1. **Construction**:
– **Mobile Chambers**: The core innovation of this system is the mobile chambers, which can adjust their volume dynamically during operation. The chambers’ mobility is facilitated by T-shaped components and sliders that ensure fluid does not contact the shaft, reducing wear and corrosion.
– **Pump Mechanism**: The pump component utilizes the mobile chambers to draw in and discharge fluid efficiently. The adjustable chamber volume allows for precise control over fluid intake and output, reducing energy consumption and improving overall performance.
– **Motor Mechanism**: The motor component leverages the mobile chambers to convert fluid pressure into mechanical power. The ability to vary chamber volume enhances the motor’s adaptability to different load conditions, optimizing power output and efficiency.
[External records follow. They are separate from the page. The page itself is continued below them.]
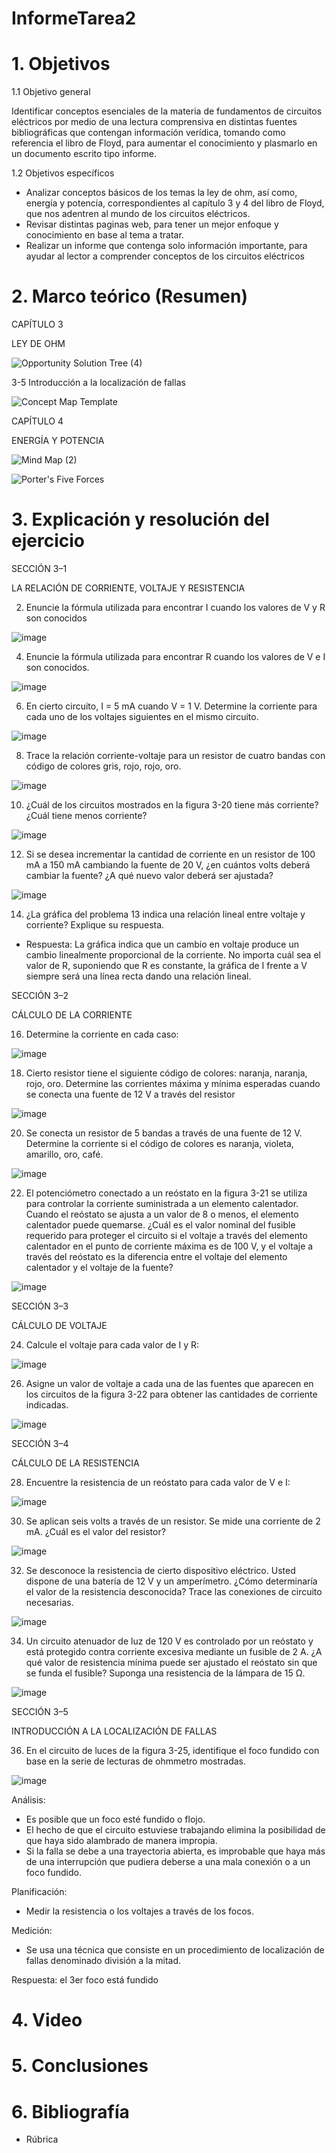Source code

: # InformeTarea2

# 1. Objetivos
1.1 Objetivo general

Identificar conceptos esenciales de la materia de fundamentos de circuitos eléctricos por medio de una lectura comprensiva en distintas fuentes bibliográficas que contengan información verídica, tomando como referencia el libro de Floyd, para aumentar el conocimiento y plasmarlo en un documento escrito tipo informe.

1.2 Objetivos específicos
* Analizar conceptos básicos de los temas la ley de ohm, así como, energía y potencia, correspondientes al capítulo 3 y 4 del libro de Floyd, que nos adentren al mundo de los circuitos eléctricos.
* Revisar distintas paginas web, para tener un mejor enfoque y conocimiento en base al tema a tratar.
* Realizar un informe que contenga solo información importante, para ayudar al lector a comprender conceptos de los circuitos eléctricos 

# 2. Marco teórico (Resumen)

CAPÍTULO 3

LEY DE OHM

![Opportunity Solution Tree (4)](https://user-images.githubusercontent.com/105715717/170058603-0df223dd-51d6-4bf6-909e-ae07a8143cb9.jpg)

3-5 Introducción a la localización de fallas

![Concept Map Template](https://user-images.githubusercontent.com/105715717/170071272-010e944a-91a9-44d7-94c9-589d5393e414.jpg)

CAPÍTULO 4

ENERGÍA Y POTENCIA

![Mind Map (2)](https://user-images.githubusercontent.com/105715717/170083401-029b7c9a-01dd-41ad-9284-7c8f68922ca8.jpg)

![Porter's Five Forces](https://user-images.githubusercontent.com/105715717/170371896-99bb8311-22f7-4ad1-a5ec-a248d4741f79.jpg)

# 3. Explicación y resolución del ejercicio

SECCIÓN 3–1

LA RELACIÓN DE CORRIENTE, VOLTAJE Y RESISTENCIA

2. Enuncie la fórmula utilizada para encontrar I cuando los valores de V y R son conocidos

![image](https://user-images.githubusercontent.com/105715717/170407673-33f6fe8c-8b79-4314-a5d4-cc54ec70828b.png)

4. Enuncie la fórmula utilizada para encontrar R cuando los valores de V e I son conocidos.

![image](https://user-images.githubusercontent.com/105715717/170407689-53278a24-f1e3-4990-b341-477c0a9a401b.png)

6. En cierto circuito, I = 5 mA cuando V = 1 V. Determine la corriente para cada uno de los voltajes siguientes en el mismo circuito.

![image](https://user-images.githubusercontent.com/105715717/170407755-37ac9b63-67d7-45e5-ad1b-94e6cabadfba.png)

8. Trace la relación corriente-voltaje para un resistor de cuatro bandas con código de colores gris, rojo, rojo, oro.

![image](https://user-images.githubusercontent.com/105715717/170407804-e8e47805-3db8-466b-9c17-942dbb188079.png)

10. ¿Cuál de los circuitos mostrados en la figura 3-20 tiene más corriente? ¿Cuál tiene menos corriente?

![image](https://user-images.githubusercontent.com/105715717/170407868-bcd3a653-01e2-4d30-97fc-93393ef04c88.png)

12. Si se desea incrementar la cantidad de corriente en un resistor de 100 mA a 150 mA cambiando la fuente de 20 V, ¿en cuántos volts deberá cambiar la fuente? ¿A qué nuevo valor deberá ser ajustada?

![image](https://user-images.githubusercontent.com/105715717/170407994-703f85b6-394c-4c2c-814a-5812c248b33a.png)

14. ¿La gráfica del problema 13 indica una relación lineal entre voltaje y corriente? Explique su respuesta.

* Respuesta:  La gráfica indica que un cambio en voltaje produce un cambio linealmente proporcional de la corriente. No importa cuál sea el valor de R, suponiendo que R es constante, la gráfica de I frente a V siempre será una línea recta dando una relación lineal.

SECCIÓN 3–2 

CÁLCULO DE LA CORRIENTE

16. Determine la corriente en cada caso:

![image](https://user-images.githubusercontent.com/105715717/170408066-0dedb6ed-640c-40fb-b785-1852185291ba.png)

18. Cierto resistor tiene el siguiente código de colores: naranja, naranja, rojo, oro. Determine las corrientes máxima y mínima esperadas cuando se conecta una fuente de 12 V a través del resistor

![image](https://user-images.githubusercontent.com/105715717/170408239-b124d302-5e84-4b5e-a570-39f3c48b6da9.png)

20. Se conecta un resistor de 5 bandas a través de una fuente de 12 V. Determine la corriente si el código de colores es naranja, violeta, amarillo, oro, café.

![image](https://user-images.githubusercontent.com/105715717/170408253-cca399d5-ccc1-45f7-9793-32164209139c.png)

22. El potenciómetro conectado a un reóstato en la figura 3-21 se utiliza para controlar la corriente suministrada a un elemento calentador. Cuando el reóstato se ajusta a un valor de 8 o menos, el elemento calentador puede quemarse. ¿Cuál es el valor nominal del fusible requerido para proteger el circuito si el voltaje a través del elemento calentador en el punto de corriente máxima es de 100 V, y el voltaje a través del reóstato es la diferencia entre el voltaje del elemento calentador y el voltaje de la fuente? 

![image](https://user-images.githubusercontent.com/105715717/170408289-243f38be-378c-466e-a901-3f6490fd98ff.png)

SECCIÓN 3–3 

CÁLCULO DE VOLTAJE

24. Calcule el voltaje para cada valor de I y R:

![image](https://user-images.githubusercontent.com/105715717/170408340-088a2b45-4940-4a35-887d-6bd08547a12b.png)

26. Asigne un valor de voltaje a cada una de las fuentes que aparecen en los circuitos de la figura 3-22 para obtener las cantidades de corriente indicadas.

![image](https://user-images.githubusercontent.com/105715717/170408427-5e904399-1eb4-4c94-b174-9ae1706c20d8.png)

SECCIÓN 3–4 

CÁLCULO DE LA RESISTENCIA

28. Encuentre la resistencia de un reóstato para cada valor de V e I:

![image](https://user-images.githubusercontent.com/105715717/170408479-786e2f59-f9ce-472c-b844-e5a459f36f32.png)

30. Se aplican seis volts a través de un resistor. Se mide una corriente de 2 mA. ¿Cuál es el valor del resistor?

![image](https://user-images.githubusercontent.com/105715717/170408632-5b70c1fa-f67a-4ec9-af62-b63dd104718f.png)

32. Se desconoce la resistencia de cierto dispositivo eléctrico. Usted dispone de una batería de 12 V y un amperímetro. ¿Cómo determinaría el valor de la resistencia desconocida? Trace las conexiones de circuito necesarias.

![image](https://user-images.githubusercontent.com/105715717/170408807-27142396-de7e-42ec-8ab8-e22ef927dff5.png)

34. Un circuito atenuador de luz de 120 V es controlado por un reóstato y está protegido contra corriente excesiva mediante un fusible de 2 A. ¿A qué valor de resistencia mínima puede ser ajustado el reóstato sin que se funda el fusible? Suponga una resistencia de la lámpara de 15 Ω. 

![image](https://user-images.githubusercontent.com/105715717/170408830-13e03ce3-c202-42a7-90ba-3150607b5140.png)

SECCIÓN 3–5 

INTRODUCCIÓN A LA LOCALIZACIÓN DE FALLAS 

36. En el circuito de luces de la figura 3-25, identifique el foco fundido con base en la serie de lecturas de ohmmetro mostradas.

![image](https://user-images.githubusercontent.com/105715717/170408877-832d09e5-bb62-4dee-bf9d-2144677cbbed.png)

Análisis:  
* Es posible que un foco esté fundido o flojo.
*	El hecho de que el circuito estuviese trabajando elimina la posibilidad de que haya sido alambrado de manera impropia. 
*	Si la falla se debe a una trayectoria abierta, es improbable que haya más de una interrupción que pudiera deberse a una mala conexión o a un foco fundido.

Planificación:
*	Medir la resistencia o los voltajes a través de los focos.

Medición: 
*	Se usa una técnica que consiste en un procedimiento de localización de fallas denominado división a la mitad.

Respuesta: el 3er foco está fundido 

# 4. Video



# 5. Conclusiones



# 6. Bibliografía

* Rúbrica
2. **Operational Advantages**:
– **Enhanced Efficiency**: The mobile chamber design minimizes energy losses by optimizing fluid flow and pressure throughout the pump and motor operation.
– **Adaptability**: The system’s ability to adjust chamber volume in real-time allows it to adapt to varying operational conditions, making it suitable for a wide range of applications.
– **Compact Design**: Integrating the pump and motor functionalities into a single unit with mobile chambers reduces the overall system size, making it ideal for applications with space constraints.

3. **Control System**:
– The invention includes an advanced control system managed by an Electronic Control Unit (ECU). The ECU monitors operational parameters such as fluid pressure, flow rate, and mechanical load, adjusting the mobile chamber volume accordingly to optimize performance.

4. **Applications**:
– **Industrial**: Suitable for fluid transfer in manufacturing processes, hydraulic systems, and chemical processing.
– **Automotive**: Ideal for use in hydraulic braking systems, power steering, and fuel injection systems.
– **Aerospace**: Can be applied in aircraft hydraulic systems for improved efficiency and reliability.
– **Marine**: Useful in marine propulsion and fluid handling systems, providing robust and adaptable performance in harsh environments.

**Claims**:
1. A hydraulic pump and motor system comprising:
– A first inlet duct arranged on a front cover;
– A second inlet duct arranged on a rear cover;
– A plurality of movable chambers, each comprising a male protruding part and a female recessed slot;
– A shaft connected to the plurality of movable chambers, wherein rotation of the shaft causes the movement of the chambers, resulting in fluid suction and propulsion operations.

2. The system of claim 1, wherein the movable chambers are configured to neutralize radial and axial forces.

3. The system of claim 1, further comprising T-shaped components and sliders to attach the chambers to the shaft, preventing fluid contact with the shaft.

4. The system of claim 1, wherein the chambers’ design and the placement of inlet and outlet ducts optimize suction efficacy and reduce cavitation.

5. The system of claim 1, designed to operate in both directions and under various pressure and volume ranges.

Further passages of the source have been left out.